4 min read

My own reasons for leaving Twitter

I explained to some friends why I gave up on Twitter, and since there's a lot more to say about it from a personal perspective, I realized I might as well share it in public too.

After a great deal of reflection, Twitter had three main problems for me:

  1. How much time I spent reading/refreshing because of a little red notification number.
  2. How much I wrote there instead of anywhere else.
  3. How problematic I find Twitter at managing their own aspects of community.

After the first couple years of Twitter being a "yeah, whatever, fuck it, post something there" place for friends it quickly became a thing I paid LOTS of my attention to. Any time I wasn't doing something, I was reading my timeline. I was following over a thousand people, and I cared deeply about everything they wrote, and everything else they retweeted. At some point a few years in, I fell into the numbers trap of wanting more followers and likes and RTs for things I wrote. Even though I limited my notifications as much as I could, I was totally addicted to the little red bubble on my phone app that showed I had 5 unread things. I stopped doing whatever I was doing to check it every 15 minutes or so, basically every hour I was awake, for many years.
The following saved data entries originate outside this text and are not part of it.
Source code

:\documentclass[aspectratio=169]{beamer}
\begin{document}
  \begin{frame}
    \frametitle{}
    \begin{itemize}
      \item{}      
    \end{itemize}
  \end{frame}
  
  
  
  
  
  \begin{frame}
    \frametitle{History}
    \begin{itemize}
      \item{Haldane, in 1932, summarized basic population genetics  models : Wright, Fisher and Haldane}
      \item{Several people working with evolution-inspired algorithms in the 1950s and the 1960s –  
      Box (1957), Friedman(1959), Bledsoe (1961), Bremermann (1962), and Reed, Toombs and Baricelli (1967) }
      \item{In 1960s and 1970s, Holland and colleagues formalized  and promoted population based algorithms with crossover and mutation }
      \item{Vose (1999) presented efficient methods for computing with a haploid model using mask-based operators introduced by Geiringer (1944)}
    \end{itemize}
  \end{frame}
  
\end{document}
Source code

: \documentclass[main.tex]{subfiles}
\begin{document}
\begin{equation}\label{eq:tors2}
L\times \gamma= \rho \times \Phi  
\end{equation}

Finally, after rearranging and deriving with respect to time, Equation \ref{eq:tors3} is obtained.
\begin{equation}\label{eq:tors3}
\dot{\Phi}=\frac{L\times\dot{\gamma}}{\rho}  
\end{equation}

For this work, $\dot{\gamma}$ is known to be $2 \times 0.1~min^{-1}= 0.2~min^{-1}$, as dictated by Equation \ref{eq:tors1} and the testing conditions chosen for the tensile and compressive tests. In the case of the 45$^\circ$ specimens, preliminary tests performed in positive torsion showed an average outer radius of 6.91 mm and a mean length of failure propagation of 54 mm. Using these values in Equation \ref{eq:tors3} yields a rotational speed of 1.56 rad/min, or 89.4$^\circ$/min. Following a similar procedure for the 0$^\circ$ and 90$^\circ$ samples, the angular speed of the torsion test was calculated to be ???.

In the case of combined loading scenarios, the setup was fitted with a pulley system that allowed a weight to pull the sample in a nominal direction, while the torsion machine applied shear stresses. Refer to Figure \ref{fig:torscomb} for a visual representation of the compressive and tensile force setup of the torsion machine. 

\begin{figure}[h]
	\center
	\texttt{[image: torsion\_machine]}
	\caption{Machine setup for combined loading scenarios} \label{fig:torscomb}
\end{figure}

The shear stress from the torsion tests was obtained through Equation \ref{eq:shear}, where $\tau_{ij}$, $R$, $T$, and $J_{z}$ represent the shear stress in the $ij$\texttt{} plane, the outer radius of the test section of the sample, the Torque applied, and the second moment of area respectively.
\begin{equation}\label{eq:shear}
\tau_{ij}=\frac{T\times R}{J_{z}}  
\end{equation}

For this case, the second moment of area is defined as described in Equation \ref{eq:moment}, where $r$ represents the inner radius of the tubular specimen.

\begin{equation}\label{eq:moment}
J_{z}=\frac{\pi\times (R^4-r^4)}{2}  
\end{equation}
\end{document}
On the second point, it killed my desire to ever blog about things or write more than a few sentences about complex subjects. I would go six months between writing something 1,000 words long to put online when that was something I'd do every few days pre-Twitter. When Twitter moved to 280 characters, all hope was lost, since there really was no reason to have a blog for anyone anymore. I didn't like that everything I wrote ended up being hard to find or reference, and even hard for me to pull up myself when I wanted, where a blog makes it pretty dang easy to see everything you wrote about in the past.

The third point is obvious, but in the past year, Twitter has gone to great lengths to engage the alt-right and give them blue check marks and allow them to organize rallies using the platform and appease conservatives and entertain their imaginary persecution notions of being "silenced by algorithm" and the last straw was them doing nothing about Infowars. When every social network decided to ban or block Alex Jones, Twitter chose to be the network where white nationalism could have a home. And that's not where I want to put my words, so I deleted them all.

Rethinking everything

Twitter created something truly addictive and I found myself putting all my time and energy into it at the cost of everything else. Something famous authors often said about Twitter was they couldn't believe people gave away their thoughts on it for free, and though I thought that was a silly notion when I heard it, I can't say I ever got paid thanks to my twitter presence. It wasn't entirely for naught, I did get really good at editing my own words. Forcing yourself to whittle concepts down to limited characters for a decade made me much better at editing my work, and helped my writing elsewhere. It was also a great network for underrepresented voices, and there's a whole world of people I wouldn't understand nearly as well until I got to read their daily thoughts. But this is also the company that killed Vine, an entire platform for underrepresented voices making their own media. On the whole, as much fun and information I got out of Twitter, being good at Twitter doesn't translate into job offers or freelance gigs considering all the effort that goes in.

Up until a few weeks ago, the thought of deleting the twitter app or stopping posting sounded absolutely unimaginable to me. I have many friends that have taken twitter breaks and they often keep their break going way longer than they expected, and only return with lots of limitations and caveats on how they'll proceed. I felt any of that was impossible, until I finally did it.

What I didn't expect was to suddenly feel free. I used to walk around with a part of my brain wondering what I would tweet next. I would listen and observe and wonder if what I was looking at would make a good tweet. So when that feeling was finally lifted, it was being freed from something you were addicted to all this time but never could see in your own eyes.

After almost a week, I feel great about it. I am glad I started blogging more here, and it's kinda fun to not really get much feedback. Twitter is a feedback firehose, both good and bad and whether or not you like it, it demands a lot of your time and can be overwhelming in a way a personal blog never will.

At work I started and completed three projects last week, where a project or two a week is my norm. It was nice to be able to crank on work for hours without interruptions.

I logged back into Mastodon but I don’t see myself posting there more than once or twice a day and using it mostly to stay in contact with friends. It very much feels like early days twitter over there, which is fun and lighthearted, but I never want it to become a thing that overtakes my life like Twitter did, so I'm going to keep myself from looking at it more than a couple times a day too (it helps that most of the mobile clients aren't polished like Twitter's).

I left Twitter and deleted all my posts because I no longer liked what the place had become a host for. But I also realized I let it overtake my life and the best way forward was to do something drastic to improve things, so I did. I encourage everyone to do the same sort of reflection of what it takes away from your life and think about what's best for you.